Long-time women’s basketball writer Lois Elfman profiles Sue Bird for the Syosset Patch, a Web site covering Bird’s hometown. The focus is on Bird’s year-round basketball schedule, and the break she took from it to spend time at home in New York this winter.
“I can go to an island and sit on the beach almost anytime,” said Bird before heading back to Moscow for her sixth pro season in Russia. “The one thing that I feel like I miss out on in life is really being around people—my friends, my family.”
So she spent October through December just being around home—dividing her time mostly between her mother’s Syosset home and New York City, where her older sister lives.
“Something as small as my sister and the New York City Marathon, which she ran for the first time,” Bird said. “I got to see it.
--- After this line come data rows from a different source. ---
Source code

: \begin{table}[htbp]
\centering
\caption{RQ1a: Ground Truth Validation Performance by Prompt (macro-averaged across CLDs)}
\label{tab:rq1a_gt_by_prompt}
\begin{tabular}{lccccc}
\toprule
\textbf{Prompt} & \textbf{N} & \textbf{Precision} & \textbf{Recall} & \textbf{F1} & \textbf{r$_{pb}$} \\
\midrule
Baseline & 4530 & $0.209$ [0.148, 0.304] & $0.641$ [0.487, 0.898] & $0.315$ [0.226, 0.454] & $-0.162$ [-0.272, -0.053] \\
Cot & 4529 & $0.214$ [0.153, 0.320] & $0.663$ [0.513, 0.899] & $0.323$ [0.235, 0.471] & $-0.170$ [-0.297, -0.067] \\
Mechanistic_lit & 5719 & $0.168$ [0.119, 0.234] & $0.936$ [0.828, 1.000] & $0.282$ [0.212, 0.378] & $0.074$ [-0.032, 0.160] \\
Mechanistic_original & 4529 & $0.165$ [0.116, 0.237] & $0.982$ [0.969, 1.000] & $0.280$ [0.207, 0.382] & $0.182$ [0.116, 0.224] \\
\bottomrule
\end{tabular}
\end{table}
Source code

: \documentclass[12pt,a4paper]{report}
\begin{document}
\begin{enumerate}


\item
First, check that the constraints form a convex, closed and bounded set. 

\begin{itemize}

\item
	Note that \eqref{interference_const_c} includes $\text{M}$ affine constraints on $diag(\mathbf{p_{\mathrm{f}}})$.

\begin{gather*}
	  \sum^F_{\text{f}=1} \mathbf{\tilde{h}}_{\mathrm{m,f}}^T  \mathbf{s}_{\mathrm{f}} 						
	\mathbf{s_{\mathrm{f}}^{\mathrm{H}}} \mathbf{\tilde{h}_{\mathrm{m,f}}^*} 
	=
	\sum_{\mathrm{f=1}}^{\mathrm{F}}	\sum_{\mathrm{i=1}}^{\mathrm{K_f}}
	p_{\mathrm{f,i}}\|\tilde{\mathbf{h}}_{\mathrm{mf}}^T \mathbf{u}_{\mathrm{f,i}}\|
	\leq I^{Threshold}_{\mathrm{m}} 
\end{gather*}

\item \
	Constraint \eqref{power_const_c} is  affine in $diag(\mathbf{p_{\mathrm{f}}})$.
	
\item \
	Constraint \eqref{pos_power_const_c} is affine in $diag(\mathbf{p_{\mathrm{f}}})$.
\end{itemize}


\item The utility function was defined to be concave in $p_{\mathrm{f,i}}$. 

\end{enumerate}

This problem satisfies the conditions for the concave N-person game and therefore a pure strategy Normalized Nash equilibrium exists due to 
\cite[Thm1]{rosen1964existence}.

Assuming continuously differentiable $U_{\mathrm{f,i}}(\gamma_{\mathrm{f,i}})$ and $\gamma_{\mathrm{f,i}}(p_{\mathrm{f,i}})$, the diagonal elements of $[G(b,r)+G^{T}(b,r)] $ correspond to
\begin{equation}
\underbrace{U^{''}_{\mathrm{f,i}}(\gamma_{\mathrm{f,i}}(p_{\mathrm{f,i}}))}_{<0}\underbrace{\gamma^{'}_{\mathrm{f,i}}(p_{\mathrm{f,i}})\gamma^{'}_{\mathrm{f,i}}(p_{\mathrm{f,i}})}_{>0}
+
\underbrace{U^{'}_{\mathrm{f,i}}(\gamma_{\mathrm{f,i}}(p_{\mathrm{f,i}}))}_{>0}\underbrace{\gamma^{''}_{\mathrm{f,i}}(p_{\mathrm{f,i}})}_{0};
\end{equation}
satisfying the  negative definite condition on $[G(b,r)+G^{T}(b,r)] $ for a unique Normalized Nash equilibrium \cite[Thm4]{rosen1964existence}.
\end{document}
She got engaged, as did my best friend. I was able to celebrate with them. It’s the little things you miss when you’re away so much. Other than letting my body rest, that’s really what I wanted to do. I just wanted to be around.”
Down in Australia, as the WNBL campaign winds down, the media is wondering whether Lauren Jackson will be back for another season Down Under.
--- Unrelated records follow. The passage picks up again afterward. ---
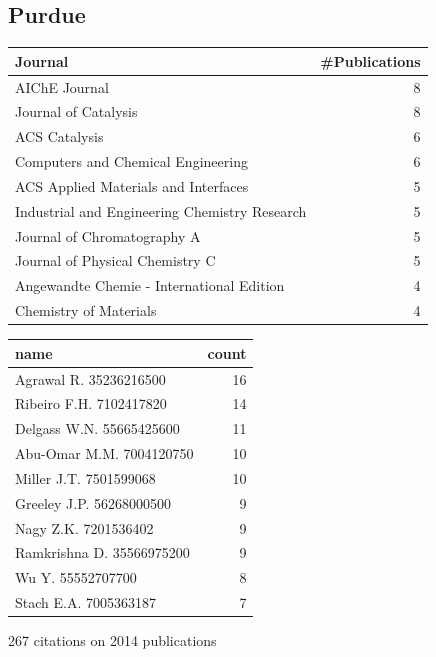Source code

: \documentclass[11pt]{article}
\begin{document}
\subsection{Purdue}
\label{sec-1-11}
\begin{center}
\begin{tabular}{lr}
Journal & \#Publications\\
\hline
AIChE Journal & 8\\
Journal of Catalysis & 8\\
ACS Catalysis & 6\\
Computers and Chemical Engineering & 6\\
ACS Applied Materials and Interfaces & 5\\
Industrial and Engineering Chemistry Research & 5\\
Journal of Chromatography A & 5\\
Journal of Physical Chemistry C & 5\\
Angewandte Chemie - International Edition & 4\\
Chemistry of Materials & 4\\
\end{tabular}
\end{center}

\begin{center}
\begin{tabular}{lr}
name & count\\
\hline
Agrawal R. 35236216500 & 16\\
Ribeiro F.H. 7102417820 & 14\\
Delgass W.N. 55665425600 & 11\\
Abu-Omar M.M. 7004120750 & 10\\
Miller J.T. 7501599068 & 10\\
Greeley J.P. 56268000500 & 9\\
Nagy Z.K. 7201536402 & 9\\
Ramkrishna D. 35566975200 & 9\\
Wu Y. 55552707700 & 8\\
Stach E.A. 7005363187 & 7\\
\end{tabular}
\end{center}

267 citations on 2014 publications
\end{document}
“After this season I will be heading back to America to live in Seattle and play for the Storm in the WNBA,” Jackson told The Daily Telegraph.
“But if I can get another contract – a big contract – here in Australia I’d be home in a heartbeat. If Canberra can come up with the money I’d stay.”
Carrie Graf, the former Storm assistant coach who is the head coach of the Canberra TransAct Capitals, isn’t counting on having Jackson next year. “The starting offers in Europe will be well over double that [what Jackson is being paid this season],” she said, “and I just don’t think that money is around in Canberra.”
The Daily Telegraph also reports that when the Capitals take on the Sydney Uni Acuvue Flames this weekend, it will be Jackson’s first game in Sydney since January 2004.